FAA says it 'doesn't have a timeframe' for when Boeing will be allowed to increase production of ... - 3 minutes read

Boeing won't be expanding its fleet of its 737 Max planes anytime soon, according to the FAA's administrator.

The airplane manufacturer is still navigating the fallout from a January 5 incident in which a door plug on an Alaska Airlines passenger plane detached during a flight, forcing pilots to make an emergency landing. Though no passengers were seriously injured, the Federal Aviation Administration barred Boeing from expanding production on Max plane models until quality and safety issues were addressed.

The incident prompted the FAA to crack down on Boeing and implement aggressive oversight measures that the agency discussed with reporters last week. The FAA hosted a press conference after a three-hour meeting with Boeing leaders at the agency headquarters.

FAA Administrator Mike Whitaker at a press conference discussing Boeing quality and safety issues.

Andrew Harnik/Getty Images

FAA Administrator Michael Whitaker answered a question from a reporter who asked when Boeing might be able to expand production of its 737 Max planes.

"We don't have a timeframe, but I don't think it will happen in the next few months," Whitaker said in a video shared by CBS News.

The FAA grounded 171 Boeing 737-9 Max planes in January before launching its investigation into Boeing's production lines and manufacturing practices. It also halted production of all Max planes that month.

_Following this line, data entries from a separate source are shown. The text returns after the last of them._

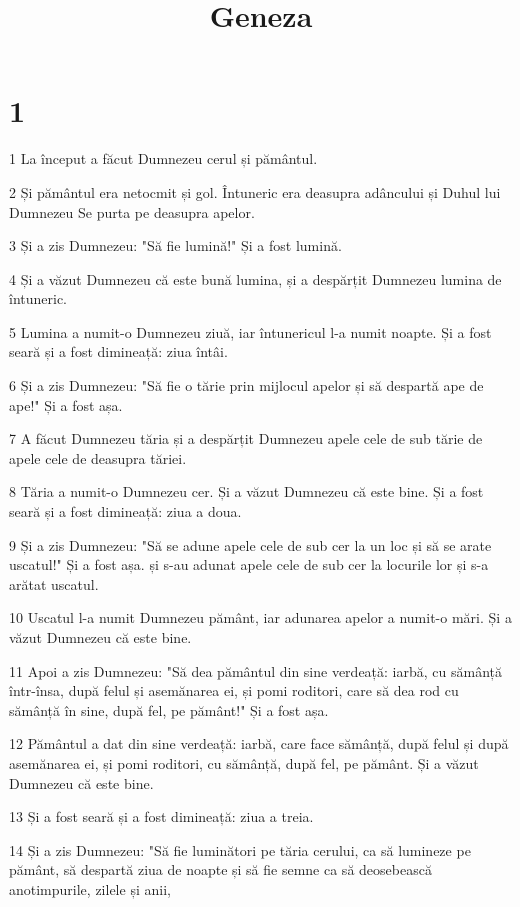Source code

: 

\title{Geneza}

\chapter{1}

\par 1 La început a făcut Dumnezeu cerul și pământul.
\par 2 Și pământul era netocmit și gol. Întuneric era deasupra adâncului și Duhul lui Dumnezeu Se purta pe deasupra apelor.
\par 3 Și a zis Dumnezeu: "Să fie lumină!" Și a fost lumină.
\par 4 Și a văzut Dumnezeu că este bună lumina, și a despărțit Dumnezeu lumina de întuneric.
\par 5 Lumina a numit-o Dumnezeu ziuă, iar întunericul l-a numit noapte. Și a fost seară și a fost dimineață: ziua întâi.
\par 6 Și a zis Dumnezeu: "Să fie o tărie prin mijlocul apelor și să despartă ape de ape!" Și a fost așa.
\par 7 A făcut Dumnezeu tăria și a despărțit Dumnezeu apele cele de sub tărie de apele cele de deasupra tăriei.
\par 8 Tăria a numit-o Dumnezeu cer. Și a văzut Dumnezeu că este bine. Și a fost seară și a fost dimineață: ziua a doua.
\par 9 Și a zis Dumnezeu: "Să se adune apele cele de sub cer la un loc și să se arate uscatul!" Și a fost așa. și s-au adunat apele cele de sub cer la locurile lor și s-a arătat uscatul.
\par 10 Uscatul l-a numit Dumnezeu pământ, iar adunarea apelor a numit-o mări. Și a văzut Dumnezeu că este bine.
\par 11 Apoi a zis Dumnezeu: "Să dea pământul din sine verdeață: iarbă, cu sămânță într-însa, după felul și asemănarea ei, și pomi roditori, care să dea rod cu sămânță în sine, după fel, pe pământ!" Și a fost așa.
\par 12 Pământul a dat din sine verdeață: iarbă, care face sămânță, după felul și după asemănarea ei, și pomi roditori, cu sămânță, după fel, pe pământ. Și a văzut Dumnezeu că este bine.
\par 13 Și a fost seară și a fost dimineață: ziua a treia.
\par 14 Și a zis Dumnezeu: "Să fie luminători pe tăria cerului, ca să lumineze pe pământ, să despartă ziua de noapte și să fie semne ca să deosebească anotimpurile, zilele și anii,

"This is about systemic change, and there's a lot of work to be done," the FAA said in a statement to Business Insider. "Boeing must meet milestones, and the timing of our decisions will be driven by their ability to do so."

Boeing's safety 'road map'



The FAA also published a news release Thursday that shared details about its meeting with Boeing leaders, who presented an 11-page "road map" for how the company would improve quality and safety.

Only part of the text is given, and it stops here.